Burocrazie, armatori scappati, navi inutili dopo anni di sosta, non servono neppure a pagare il biglietto per rimandare questa povera gente nelle proprie case. Chi torna al focolare domestico lo fa con la vergogna del galeotto rilasciato all´improvviso, con l´imbarazzo di non avere di che pagare i debiti che la famiglia ha accumulato durante la lunga assenza, vivendo un´estraneità dalle comunità cristiane che, a causa del loro lavoro, sono già molto lontane.
Ci si deve muovere mantenendo una precisa identità di Chiesa che, come il Cristo, annuncia la lieta Novella, la libertà ai prigionieri, senza scadere nei due estremi della predicazione senza concretezza da un lato o, d´altra parte, di una promozione di cavilli e leggi che pur giuste, senza la capacità di metter l´uomo in primo piano, resterebbero lettera morta.
La Chiesa nell´Apostolato del Mare ha imparato a dedicarsi, nel pieno rispetto degli uomini e donne che ha di fronte, non per far loro semplicemente "la carità". Essa si sforza silenziosamente, nel rispetto dell´altrui dignità, di essere accogliente facendo sì che questi schiavi del mare, anche solo per un attimo, si sentano in famiglia, accolti nella "casa lontano da casa". Questo è il carisma essenziale dei centri di accoglienza della Stella Maris, questa è la realtà di una Chiesa che ha ancora il coraggio di uscire dai recinti per cercare l´ultimo, il dimenticato, quello che non interessa a nessuno.
Da Gerusalemme a Gerico la strada è ancora lontana e piena di feriti da soccorrere e di Sacerdoti e Leviti che passano oltre facendo finta di non vedere.

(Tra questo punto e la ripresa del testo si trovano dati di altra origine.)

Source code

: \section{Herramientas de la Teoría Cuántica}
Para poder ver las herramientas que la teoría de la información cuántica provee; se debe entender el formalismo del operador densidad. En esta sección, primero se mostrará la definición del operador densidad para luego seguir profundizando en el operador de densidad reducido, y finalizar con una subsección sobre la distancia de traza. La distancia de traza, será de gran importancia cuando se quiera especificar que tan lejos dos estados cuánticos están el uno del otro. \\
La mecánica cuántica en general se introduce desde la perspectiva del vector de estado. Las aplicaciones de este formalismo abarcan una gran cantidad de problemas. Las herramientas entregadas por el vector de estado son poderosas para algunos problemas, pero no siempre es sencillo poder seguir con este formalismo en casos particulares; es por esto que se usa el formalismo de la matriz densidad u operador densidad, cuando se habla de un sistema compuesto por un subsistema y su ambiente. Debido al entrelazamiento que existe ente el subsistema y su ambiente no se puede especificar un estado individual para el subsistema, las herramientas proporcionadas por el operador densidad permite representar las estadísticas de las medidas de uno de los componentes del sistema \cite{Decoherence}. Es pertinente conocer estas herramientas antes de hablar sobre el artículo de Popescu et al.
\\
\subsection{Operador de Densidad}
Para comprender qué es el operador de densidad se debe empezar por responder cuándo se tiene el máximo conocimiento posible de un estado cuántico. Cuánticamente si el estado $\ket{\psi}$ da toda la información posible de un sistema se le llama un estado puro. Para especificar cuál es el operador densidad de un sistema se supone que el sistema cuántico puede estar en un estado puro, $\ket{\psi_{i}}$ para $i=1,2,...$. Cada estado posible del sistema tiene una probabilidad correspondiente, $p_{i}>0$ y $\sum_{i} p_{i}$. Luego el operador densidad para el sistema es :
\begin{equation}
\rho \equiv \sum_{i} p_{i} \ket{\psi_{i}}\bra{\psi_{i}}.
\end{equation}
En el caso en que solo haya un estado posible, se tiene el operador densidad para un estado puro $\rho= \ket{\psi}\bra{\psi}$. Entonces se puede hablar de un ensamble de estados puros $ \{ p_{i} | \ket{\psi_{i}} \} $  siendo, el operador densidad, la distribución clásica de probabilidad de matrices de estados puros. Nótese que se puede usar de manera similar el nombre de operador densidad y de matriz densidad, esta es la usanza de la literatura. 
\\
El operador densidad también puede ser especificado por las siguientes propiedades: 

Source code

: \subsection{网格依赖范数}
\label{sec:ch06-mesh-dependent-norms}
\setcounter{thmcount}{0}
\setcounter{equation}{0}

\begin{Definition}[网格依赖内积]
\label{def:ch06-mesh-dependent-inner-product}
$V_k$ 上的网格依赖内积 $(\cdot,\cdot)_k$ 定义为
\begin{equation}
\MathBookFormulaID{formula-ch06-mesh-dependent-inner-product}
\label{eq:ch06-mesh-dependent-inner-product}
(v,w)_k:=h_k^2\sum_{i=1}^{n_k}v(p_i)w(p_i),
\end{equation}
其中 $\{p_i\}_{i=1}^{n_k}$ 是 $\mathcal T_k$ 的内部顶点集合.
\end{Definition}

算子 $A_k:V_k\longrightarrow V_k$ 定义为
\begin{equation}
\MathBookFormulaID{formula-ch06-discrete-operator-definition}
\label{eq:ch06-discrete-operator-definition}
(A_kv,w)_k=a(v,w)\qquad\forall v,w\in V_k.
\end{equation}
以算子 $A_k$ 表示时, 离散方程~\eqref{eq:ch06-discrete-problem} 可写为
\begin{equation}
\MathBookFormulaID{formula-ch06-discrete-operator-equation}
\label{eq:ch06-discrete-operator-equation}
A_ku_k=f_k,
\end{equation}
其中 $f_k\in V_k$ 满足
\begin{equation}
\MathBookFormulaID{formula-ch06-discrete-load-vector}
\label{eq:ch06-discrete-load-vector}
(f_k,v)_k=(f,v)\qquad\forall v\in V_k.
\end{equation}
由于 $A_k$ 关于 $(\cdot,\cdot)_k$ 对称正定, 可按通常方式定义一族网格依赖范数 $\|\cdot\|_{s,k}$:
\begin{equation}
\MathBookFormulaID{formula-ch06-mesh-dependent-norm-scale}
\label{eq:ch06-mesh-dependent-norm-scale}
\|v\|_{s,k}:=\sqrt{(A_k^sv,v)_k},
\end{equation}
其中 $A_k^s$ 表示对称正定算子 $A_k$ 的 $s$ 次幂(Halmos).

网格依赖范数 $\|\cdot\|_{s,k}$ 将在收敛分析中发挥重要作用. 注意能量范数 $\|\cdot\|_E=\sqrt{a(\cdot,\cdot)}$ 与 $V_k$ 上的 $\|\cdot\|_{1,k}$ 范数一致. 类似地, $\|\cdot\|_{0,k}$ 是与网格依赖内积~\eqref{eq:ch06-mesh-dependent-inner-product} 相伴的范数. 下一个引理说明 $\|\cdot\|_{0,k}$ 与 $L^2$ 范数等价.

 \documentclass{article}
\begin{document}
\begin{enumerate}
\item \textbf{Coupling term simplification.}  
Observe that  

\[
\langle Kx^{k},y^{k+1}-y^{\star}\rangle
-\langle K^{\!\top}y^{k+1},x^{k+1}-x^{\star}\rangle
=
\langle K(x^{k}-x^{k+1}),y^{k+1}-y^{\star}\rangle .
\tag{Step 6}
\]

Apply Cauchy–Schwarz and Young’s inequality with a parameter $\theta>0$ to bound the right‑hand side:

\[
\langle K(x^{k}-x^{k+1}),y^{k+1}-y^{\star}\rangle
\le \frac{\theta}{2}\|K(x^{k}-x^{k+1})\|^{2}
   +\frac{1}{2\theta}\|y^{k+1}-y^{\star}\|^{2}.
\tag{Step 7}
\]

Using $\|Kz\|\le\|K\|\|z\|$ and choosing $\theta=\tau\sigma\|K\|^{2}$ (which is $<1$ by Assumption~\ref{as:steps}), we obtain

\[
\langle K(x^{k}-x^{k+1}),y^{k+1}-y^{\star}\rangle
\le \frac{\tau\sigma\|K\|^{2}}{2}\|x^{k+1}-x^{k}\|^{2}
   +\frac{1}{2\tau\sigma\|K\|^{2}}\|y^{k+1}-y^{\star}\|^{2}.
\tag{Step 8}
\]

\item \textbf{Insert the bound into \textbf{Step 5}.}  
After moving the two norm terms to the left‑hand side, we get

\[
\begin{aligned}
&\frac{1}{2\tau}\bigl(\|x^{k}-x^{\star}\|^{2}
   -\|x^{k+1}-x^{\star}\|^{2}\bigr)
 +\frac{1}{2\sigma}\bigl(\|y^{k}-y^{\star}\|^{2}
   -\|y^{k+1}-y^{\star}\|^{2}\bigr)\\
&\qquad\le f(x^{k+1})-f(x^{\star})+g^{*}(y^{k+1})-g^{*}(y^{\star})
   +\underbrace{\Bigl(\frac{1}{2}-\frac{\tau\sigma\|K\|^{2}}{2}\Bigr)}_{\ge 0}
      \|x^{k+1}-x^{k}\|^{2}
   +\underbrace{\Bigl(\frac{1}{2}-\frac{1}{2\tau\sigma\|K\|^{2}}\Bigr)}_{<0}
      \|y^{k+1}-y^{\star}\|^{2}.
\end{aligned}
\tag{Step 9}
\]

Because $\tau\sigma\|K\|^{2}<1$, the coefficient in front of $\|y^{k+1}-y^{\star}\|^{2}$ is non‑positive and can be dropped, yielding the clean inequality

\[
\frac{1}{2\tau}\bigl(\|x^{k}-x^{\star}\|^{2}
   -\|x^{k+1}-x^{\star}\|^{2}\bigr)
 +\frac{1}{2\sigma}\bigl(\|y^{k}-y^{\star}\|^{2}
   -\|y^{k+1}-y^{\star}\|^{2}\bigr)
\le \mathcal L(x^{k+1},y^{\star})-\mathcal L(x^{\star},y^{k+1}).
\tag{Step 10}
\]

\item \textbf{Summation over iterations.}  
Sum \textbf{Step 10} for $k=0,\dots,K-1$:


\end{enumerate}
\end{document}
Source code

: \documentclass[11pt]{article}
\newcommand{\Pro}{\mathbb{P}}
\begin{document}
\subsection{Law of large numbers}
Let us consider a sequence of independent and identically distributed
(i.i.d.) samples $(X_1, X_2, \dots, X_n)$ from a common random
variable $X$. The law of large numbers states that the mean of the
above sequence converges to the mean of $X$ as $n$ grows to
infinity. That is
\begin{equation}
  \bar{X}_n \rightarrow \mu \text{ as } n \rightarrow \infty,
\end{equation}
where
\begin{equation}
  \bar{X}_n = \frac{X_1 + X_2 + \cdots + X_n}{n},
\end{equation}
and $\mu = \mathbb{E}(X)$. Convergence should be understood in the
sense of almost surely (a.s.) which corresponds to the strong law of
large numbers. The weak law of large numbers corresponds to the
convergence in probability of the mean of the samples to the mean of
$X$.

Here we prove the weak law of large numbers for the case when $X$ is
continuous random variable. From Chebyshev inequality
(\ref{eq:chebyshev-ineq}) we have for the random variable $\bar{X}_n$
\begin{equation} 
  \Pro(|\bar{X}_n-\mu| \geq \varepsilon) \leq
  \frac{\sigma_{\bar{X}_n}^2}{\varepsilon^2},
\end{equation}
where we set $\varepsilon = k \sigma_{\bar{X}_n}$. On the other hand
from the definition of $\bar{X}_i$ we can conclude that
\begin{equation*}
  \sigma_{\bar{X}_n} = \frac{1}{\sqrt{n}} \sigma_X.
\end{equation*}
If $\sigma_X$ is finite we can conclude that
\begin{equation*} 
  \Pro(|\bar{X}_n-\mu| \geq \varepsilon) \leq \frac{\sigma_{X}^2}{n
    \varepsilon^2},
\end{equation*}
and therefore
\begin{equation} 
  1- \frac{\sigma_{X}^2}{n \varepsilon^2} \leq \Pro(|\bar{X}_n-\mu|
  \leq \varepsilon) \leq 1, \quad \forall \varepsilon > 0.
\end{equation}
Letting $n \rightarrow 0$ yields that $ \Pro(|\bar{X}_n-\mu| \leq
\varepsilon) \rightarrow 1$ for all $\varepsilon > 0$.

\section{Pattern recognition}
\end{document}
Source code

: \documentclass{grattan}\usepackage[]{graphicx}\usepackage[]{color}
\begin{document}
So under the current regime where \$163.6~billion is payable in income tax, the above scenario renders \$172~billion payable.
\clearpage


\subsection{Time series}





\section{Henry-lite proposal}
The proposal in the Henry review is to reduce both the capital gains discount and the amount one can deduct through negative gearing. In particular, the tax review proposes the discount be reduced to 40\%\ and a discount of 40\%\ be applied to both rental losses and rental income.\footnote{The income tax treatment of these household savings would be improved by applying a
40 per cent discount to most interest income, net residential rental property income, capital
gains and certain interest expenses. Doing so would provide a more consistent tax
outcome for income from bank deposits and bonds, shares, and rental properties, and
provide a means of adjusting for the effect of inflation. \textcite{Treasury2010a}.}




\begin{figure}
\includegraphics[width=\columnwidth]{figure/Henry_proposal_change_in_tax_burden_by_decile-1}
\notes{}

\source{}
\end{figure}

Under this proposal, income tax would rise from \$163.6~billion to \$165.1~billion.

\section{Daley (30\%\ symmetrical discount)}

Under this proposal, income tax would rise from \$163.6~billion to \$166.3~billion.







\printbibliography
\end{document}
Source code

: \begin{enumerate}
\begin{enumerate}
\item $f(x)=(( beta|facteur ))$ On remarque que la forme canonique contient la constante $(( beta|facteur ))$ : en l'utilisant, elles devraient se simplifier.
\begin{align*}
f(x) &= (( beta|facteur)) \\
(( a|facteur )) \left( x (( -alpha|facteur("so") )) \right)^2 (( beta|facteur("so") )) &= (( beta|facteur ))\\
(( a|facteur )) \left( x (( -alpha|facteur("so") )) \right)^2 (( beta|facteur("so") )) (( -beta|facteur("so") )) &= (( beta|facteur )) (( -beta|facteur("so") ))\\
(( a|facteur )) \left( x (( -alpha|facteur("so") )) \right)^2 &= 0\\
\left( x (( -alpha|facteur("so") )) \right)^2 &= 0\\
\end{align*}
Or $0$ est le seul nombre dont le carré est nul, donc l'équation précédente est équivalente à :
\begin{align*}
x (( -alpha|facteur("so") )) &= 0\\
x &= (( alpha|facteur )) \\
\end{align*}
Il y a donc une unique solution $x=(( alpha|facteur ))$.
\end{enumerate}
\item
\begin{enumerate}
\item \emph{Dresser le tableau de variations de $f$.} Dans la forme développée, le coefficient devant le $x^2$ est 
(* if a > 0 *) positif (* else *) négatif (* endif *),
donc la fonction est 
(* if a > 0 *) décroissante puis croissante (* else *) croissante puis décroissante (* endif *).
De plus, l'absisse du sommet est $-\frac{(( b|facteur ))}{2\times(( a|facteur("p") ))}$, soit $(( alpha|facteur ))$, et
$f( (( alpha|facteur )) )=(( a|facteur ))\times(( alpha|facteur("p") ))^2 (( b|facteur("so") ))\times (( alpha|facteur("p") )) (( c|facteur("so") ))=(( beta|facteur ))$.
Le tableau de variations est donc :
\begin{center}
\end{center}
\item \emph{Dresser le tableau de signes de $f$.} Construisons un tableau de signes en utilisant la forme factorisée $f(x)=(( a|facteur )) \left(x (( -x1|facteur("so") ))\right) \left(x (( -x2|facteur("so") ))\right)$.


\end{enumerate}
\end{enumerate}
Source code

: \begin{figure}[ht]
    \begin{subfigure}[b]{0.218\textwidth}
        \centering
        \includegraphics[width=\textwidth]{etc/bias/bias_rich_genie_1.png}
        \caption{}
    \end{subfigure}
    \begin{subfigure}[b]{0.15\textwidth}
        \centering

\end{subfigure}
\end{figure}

Nell´esperienza di una missio quotidiana con le visite a bordo e l´accoglienza ai Centri, l´Apostolato del Mare, impara non solo a cercare il suo prossimo ma, attraverso laici e sacerdoti, si fa prossimo dei tanti fratelli e sorelle abbandonati. Spesso non abbiamo occhi per vedere e combattere le ingiustizie sotto casa mentre rivolgiamo il nostro pensiero a chi soffre lontano. La paura di "mescolarsi" a questa gente e combattere in prima persona queste ingiustizie ci fa divenire compassionevoli verso coloro che ci stanno sufficientemente lontani per non intristirci con i loro racconti familiari, per non sporcarci con le loro mani sudice d´olio di macchina, per non puzzare dei loro vestiti maleodoranti. è facile buttare lo sguardo oltre l´orizzonte e, guardando una nave, pensare al gioco romantico di qualche crociera di divertimento senza avere il coraggio di abbassare lo sguardo e coinvolgersi con tutta questa gente che tocca i nostri porti, sfiora le nostre coste e grida il bisogno di giustizia. Dobbiamo coinvolgerci e comprometterci perché le parole di Gesù "Beati i perseguitati per causa della giustizia, perché di essi è il regno dei cieli" non siano parole senza significato, svuotate dal cinismo degli uomini che non hanno più occhi per vedere, cuore per amare.